From the above discussion the conclusion is drawn that assessee has traded on the platform of NSEL and offered the profit of Rs.4,48,09,881 for taxation. There has been no specific allegation against the assessee company in the report of SFIO or DDIT(Inv) report. There has been no finding in the report that assessee’s own fund has been brought back in the form of profits from the NSEL platform. Assessee with the help of documentary evidences has established that its own funds are utilized to conduct transactions on at NSEL platform. Since, assessee has already offered the profits earned form NSEL platform for taxation, I hold that there has been no escapement of income vis-à-vis transactions entered on NSEL platform. Therefore it is not a fit case for reopening.

8. In light of the above facts and on the basis of material available on record the case of M/s. MODERN INDIA LTD (PAN: AAACT4121E), reopening u/s. 148 of the I.T. Act, 1961 in this case is not recommended for A.Y. 2013­14.

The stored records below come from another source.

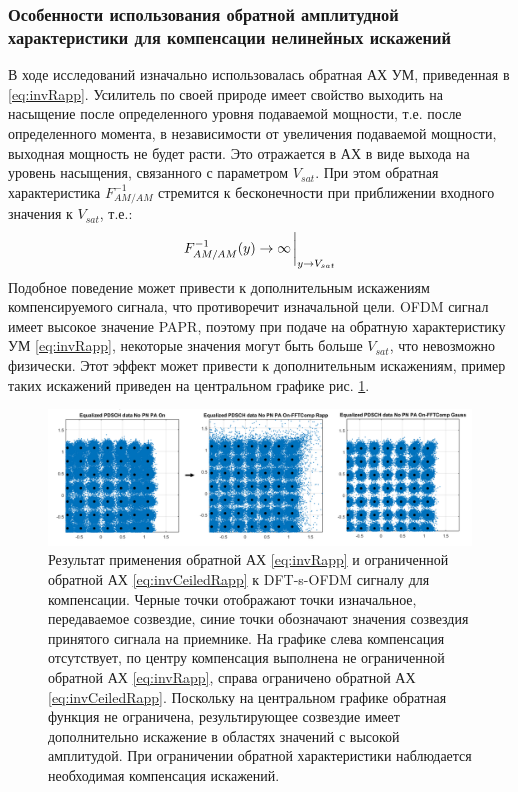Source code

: \subsubsection{Особенности использования обратной амплитудной
характеристики для компенсации нелинейных искажений}
В ходе исследований изначально использовалась обратная АХ УМ, приведенная в
\ref{eq:invRapp}. Усилитель по своей природе имеет свойство выходить на
насыщение после определенного уровня подаваемой мощности, т.е. после
определенного момента, в независимости от увеличения подаваемой мощности,
выходная мощность не будет расти. Это отражается в АХ в виде выхода на
уровень насыщения, связанного с параметром $V_{sat}$. При этом обратная
характеристика $F^{-1}_{AM/AM}$ стремится к бесконечности при приближении
входного значения к $V_{sat}$, т.е.:
\begin{equation}
    F^{-1}_{AM/AM}(y) \rightarrow \infty \eval_{y \rightarrow V_{sat}}
\end{equation}
Подобное поведение может привести к дополнительным искажениям
компенсируемого сигнала, что противоречит изначальной цели. OFDM сигнал
имеет высокое значение PAPR, поэтому при подаче на обратную характеристику
УМ \ref{eq:invRapp}, некоторые значения могут быть больше $V_{sat}$, что
невозможно физически. Этот эффект может привести к дополнительным
искажениям, пример таких искажений приведен на центральном графике рис.
\ref{fig:inf_distortion}.

\begin{figure}[h!]
    \centering
    \includegraphics[width=0.9\linewidth]{figs/ceiled_rapp_result.png}
    \caption{Результат применения обратной АХ \ref{eq:invRapp} и
    ограниченной обратной АХ \ref{eq:invCeiledRapp} к DFT-s-OFDM сигналу
    для компенсации. Черные точки отображают точки изначальное,
    передаваемое созвездие, синие точки обозначают значения созвездия
    принятого сигнала на приемнике. На графике слева компенсация
    отсутствует, по центру компенсация выполнена не ограниченной обратной
    АХ \ref{eq:invRapp}, справа ограничено обратной АХ
    \ref{eq:invCeiledRapp}. Поскольку на центральном графике обратная
    функция не ограничена, результирующее созвездие имеет дополнительно
    искажение в областях значений с высокой амплитудой. При ограничении
    обратной характеристики наблюдается необходимая компенсация искажений.}
    \label{fig:inf_distortion}
\end{figure}

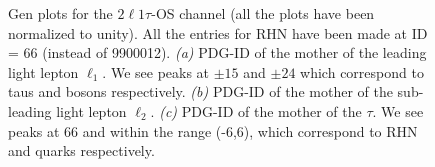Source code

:\documentclass[letterpaper,12pt]{article}
\begin{document}
\vspace{0.7cm}
\begin{figure}[h]
\centering
{}%
\quad
{}%
\quad
{}%
\quad

\caption[Gen plots for \2l1t-OS]{Gen plots for the $2\ell1\tau$-OS channel (all the plots have been normalized to unity). All the entries for RHN have been made at ID = 66 (instead of 9900012). \emph{(a)} PDG-ID of the mother of the leading light lepton $\ell_{1}$. We see peaks at $\pm15$ and $\pm24$ which correspond to taus and \Wboson{} bosons respectively. \emph{(b)} PDG-ID of the mother of the sub-leading light lepton $\ell_{2}$. \emph{(c)} PDG-ID of the mother of the $\tau$. We see peaks at 66 and within the range (-6,6), which correspond to RHN and quarks respectively.}

\label{fig:2l1tOSgen}  
\end{figure}

\vspace{0.7cm}
\end{document}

9. In view of this, prior approval from the Specified, Principal Chief Commissioner of Income Tax, Mumbai is received to pass the order u/s. 148A(d) of the Income Tax Act, 1961.”

10. The aforesaid observations of the Assessing Officer himself make it clear that the report of the SFIO and DDIT (Inv.), which are the cornerstone of reopening of assessment u/s. 147 of the Act for all the three years, which viz, A.Ys 2012-13, 2013-14 and 2014-15 do not in any manner establish or refer to any wrong doing or illegal activity of the assessee either through client code modification or in any other mode or manner. The Assessing Officer has further observed that through cogent evidence, the assessee was able to establish that its own funds were utilized to conduct transactions on NSEL platform and the profits from such transactions have already been offered to tax. Thus, the aforesaid observations, we do not find any valid reason to interfere with the decision of learned First Appellate Authority qua the deletion of additions made on account of Client Code Modification. Grounds are dismissed.

11. In view of our decision above in Revenues’ appeals, the cross objections of the assessee have become infructuous, hence, dismissed.

12. In the result, appeals and cross objections are dismissed.

Order pronounced in the open court on 21/01/2025.